▶ _INFORMATION PROVIDED_

________________________________________

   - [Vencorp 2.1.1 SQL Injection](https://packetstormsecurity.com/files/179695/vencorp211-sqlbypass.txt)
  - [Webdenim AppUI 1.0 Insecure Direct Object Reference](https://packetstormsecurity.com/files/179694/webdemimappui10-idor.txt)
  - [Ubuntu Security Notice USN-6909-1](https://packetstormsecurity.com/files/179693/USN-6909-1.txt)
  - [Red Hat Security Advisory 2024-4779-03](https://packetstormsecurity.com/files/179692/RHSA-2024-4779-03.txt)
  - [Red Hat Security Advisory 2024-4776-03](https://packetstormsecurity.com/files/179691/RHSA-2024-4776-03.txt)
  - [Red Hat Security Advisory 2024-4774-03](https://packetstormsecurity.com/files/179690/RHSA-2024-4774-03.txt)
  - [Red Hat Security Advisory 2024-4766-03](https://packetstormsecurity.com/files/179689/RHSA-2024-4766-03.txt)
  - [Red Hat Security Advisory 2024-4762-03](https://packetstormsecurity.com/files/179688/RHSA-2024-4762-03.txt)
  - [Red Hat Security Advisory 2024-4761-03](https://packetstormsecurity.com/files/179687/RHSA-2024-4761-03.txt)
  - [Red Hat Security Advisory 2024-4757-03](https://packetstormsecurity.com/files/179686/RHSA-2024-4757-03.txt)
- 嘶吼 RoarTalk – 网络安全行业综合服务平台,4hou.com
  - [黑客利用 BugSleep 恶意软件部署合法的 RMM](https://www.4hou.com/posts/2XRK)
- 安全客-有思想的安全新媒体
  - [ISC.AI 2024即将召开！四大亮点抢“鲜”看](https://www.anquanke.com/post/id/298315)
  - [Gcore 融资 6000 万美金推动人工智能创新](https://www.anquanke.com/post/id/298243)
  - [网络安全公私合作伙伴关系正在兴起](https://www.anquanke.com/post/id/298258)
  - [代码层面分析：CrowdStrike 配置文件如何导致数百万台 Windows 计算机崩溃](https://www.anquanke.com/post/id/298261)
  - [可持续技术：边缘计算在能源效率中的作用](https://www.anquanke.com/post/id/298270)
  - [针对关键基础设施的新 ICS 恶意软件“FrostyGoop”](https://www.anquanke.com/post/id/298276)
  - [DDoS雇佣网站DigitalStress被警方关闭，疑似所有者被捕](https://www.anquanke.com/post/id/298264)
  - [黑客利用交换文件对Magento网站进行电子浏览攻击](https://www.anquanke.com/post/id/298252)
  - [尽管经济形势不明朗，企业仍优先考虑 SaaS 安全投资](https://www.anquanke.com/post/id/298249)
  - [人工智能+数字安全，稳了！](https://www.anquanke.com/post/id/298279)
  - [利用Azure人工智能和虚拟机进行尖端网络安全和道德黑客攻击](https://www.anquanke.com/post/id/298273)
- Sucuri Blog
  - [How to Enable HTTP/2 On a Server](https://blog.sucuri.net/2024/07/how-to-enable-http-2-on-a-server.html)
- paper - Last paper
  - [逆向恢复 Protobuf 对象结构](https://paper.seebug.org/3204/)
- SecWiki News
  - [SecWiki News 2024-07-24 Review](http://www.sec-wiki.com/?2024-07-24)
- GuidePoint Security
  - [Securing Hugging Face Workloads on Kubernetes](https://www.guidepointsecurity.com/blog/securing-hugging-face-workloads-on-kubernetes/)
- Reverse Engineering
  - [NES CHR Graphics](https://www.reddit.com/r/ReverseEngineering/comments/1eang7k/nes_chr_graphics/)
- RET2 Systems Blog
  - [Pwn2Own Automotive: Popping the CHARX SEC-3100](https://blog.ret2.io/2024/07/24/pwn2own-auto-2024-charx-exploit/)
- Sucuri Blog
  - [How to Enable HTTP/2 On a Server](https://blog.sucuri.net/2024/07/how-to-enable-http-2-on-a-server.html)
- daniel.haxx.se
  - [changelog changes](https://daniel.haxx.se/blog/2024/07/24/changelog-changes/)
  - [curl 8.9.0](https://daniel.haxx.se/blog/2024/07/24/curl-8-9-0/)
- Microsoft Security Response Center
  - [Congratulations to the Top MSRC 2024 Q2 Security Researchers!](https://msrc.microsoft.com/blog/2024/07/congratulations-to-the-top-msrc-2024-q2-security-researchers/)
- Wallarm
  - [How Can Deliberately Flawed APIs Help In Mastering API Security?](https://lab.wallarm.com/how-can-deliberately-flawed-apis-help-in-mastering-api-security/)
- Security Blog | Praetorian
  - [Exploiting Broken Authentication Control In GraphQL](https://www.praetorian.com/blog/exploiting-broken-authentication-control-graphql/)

________________________________________

▶ _PROBLEM DETAILS_
From the entries above, copy every line containing the word "RHSA".

▶ _THE COMPLETED TASK_
  - [Red Hat Security Advisory 2024-4779-03](https://packetstormsecurity.com/files/179692/RHSA-2024-4779-03.txt)
  - [Red Hat Security Advisory 2024-4776-03](https://packetstormsecurity.com/files/179691/RHSA-2024-4776-03.txt)
  - [Red Hat Security Advisory 2024-4774-03](https://packetstormsecurity.com/files/179690/RHSA-2024-4774-03.txt)
  - [Red Hat Security Advisory 2024-4766-03](https://packetstormsecurity.com/files/179689/RHSA-2024-4766-03.txt)
  - [Red Hat Security Advisory 2024-4762-03](https://packetstormsecurity.com/files/179688/RHSA-2024-4762-03.txt)
  - [Red Hat Security Advisory 2024-4761-03](https://packetstormsecurity.com/files/179687/RHSA-2024-4761-03.txt)
  - [Red Hat Security Advisory 2024-4757-03](https://packetstormsecurity.com/files/179686/RHSA-2024-4757-03.txt)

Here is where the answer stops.